Keep only the lines of the data below that contain "Sheaves", and copy them.

Saved data entries:
>>>
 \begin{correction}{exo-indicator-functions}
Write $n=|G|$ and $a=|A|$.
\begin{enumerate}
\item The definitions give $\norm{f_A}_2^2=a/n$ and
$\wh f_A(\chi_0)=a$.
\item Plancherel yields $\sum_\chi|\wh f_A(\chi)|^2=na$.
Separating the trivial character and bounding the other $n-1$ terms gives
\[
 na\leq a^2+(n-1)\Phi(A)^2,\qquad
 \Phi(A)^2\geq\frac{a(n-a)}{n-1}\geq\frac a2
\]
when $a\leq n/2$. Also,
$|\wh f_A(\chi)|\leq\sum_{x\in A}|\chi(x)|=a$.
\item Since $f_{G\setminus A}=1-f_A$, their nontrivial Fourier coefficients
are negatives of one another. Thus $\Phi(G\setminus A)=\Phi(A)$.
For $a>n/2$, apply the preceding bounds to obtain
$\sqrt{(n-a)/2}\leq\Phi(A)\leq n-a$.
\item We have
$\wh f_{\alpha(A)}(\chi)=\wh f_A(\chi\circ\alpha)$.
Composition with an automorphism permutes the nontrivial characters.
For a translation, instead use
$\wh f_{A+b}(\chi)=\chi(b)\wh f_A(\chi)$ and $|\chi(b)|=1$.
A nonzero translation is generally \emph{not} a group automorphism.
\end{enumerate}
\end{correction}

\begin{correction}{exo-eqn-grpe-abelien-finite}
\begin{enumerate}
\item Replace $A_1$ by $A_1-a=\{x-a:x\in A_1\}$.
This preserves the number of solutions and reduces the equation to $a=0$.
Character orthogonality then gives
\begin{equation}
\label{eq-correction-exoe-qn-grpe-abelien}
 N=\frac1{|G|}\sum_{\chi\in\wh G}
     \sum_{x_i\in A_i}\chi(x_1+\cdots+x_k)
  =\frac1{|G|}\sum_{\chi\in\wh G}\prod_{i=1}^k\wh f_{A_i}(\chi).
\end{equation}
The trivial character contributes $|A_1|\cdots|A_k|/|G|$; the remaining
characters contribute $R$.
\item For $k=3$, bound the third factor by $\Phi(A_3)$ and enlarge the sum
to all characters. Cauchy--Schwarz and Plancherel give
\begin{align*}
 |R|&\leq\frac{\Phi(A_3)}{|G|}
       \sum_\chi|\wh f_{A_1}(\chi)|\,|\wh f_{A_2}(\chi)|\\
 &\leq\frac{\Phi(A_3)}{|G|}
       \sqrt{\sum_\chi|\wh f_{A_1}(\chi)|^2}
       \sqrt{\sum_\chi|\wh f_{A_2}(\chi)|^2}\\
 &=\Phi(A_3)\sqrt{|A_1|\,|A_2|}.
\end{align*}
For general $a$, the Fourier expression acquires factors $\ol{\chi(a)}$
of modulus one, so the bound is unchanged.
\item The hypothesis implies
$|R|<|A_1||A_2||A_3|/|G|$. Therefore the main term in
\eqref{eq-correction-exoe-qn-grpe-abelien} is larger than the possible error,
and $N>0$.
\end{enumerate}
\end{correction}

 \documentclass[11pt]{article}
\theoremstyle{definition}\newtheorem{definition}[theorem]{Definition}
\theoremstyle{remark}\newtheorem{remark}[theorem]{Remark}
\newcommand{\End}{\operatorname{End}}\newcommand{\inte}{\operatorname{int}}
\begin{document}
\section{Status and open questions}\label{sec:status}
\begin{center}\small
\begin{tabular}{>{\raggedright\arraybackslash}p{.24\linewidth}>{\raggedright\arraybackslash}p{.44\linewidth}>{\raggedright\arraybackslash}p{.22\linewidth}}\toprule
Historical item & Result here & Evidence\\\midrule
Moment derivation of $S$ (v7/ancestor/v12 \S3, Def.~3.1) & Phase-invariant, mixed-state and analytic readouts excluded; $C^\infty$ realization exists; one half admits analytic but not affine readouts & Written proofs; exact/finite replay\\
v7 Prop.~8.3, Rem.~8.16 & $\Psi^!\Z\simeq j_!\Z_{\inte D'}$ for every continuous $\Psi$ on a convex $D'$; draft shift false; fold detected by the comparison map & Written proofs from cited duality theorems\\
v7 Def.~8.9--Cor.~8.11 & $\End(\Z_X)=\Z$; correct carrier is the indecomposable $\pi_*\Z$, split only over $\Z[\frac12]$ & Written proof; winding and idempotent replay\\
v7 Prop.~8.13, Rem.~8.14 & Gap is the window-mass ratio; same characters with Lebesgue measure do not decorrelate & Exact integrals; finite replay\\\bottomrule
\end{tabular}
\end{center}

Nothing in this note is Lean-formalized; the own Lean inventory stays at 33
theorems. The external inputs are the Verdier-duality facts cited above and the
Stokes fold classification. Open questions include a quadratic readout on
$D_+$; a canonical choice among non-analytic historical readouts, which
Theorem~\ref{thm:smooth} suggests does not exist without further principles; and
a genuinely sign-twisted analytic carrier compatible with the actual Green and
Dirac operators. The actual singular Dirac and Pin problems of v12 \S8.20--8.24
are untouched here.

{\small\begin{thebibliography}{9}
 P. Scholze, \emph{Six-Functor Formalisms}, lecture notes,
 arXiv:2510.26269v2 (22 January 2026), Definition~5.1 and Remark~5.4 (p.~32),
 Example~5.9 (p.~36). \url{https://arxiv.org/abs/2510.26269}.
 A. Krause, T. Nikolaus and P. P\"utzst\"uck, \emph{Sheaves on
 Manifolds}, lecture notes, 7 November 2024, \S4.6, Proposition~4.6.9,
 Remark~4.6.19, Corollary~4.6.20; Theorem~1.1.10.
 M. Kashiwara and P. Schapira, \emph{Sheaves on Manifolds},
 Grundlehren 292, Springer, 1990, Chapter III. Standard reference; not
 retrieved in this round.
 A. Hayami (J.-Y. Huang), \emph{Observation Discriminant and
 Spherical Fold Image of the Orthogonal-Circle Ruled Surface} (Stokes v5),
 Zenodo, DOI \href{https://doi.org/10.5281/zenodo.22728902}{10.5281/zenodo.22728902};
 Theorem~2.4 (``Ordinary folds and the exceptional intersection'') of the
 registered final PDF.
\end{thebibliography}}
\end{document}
<<<
Exercise answer:
 A. Krause, T. Nikolaus and P. P\"utzst\"uck, \emph{Sheaves on
 M. Kashiwara and P. Schapira, \emph{Sheaves on Manifolds},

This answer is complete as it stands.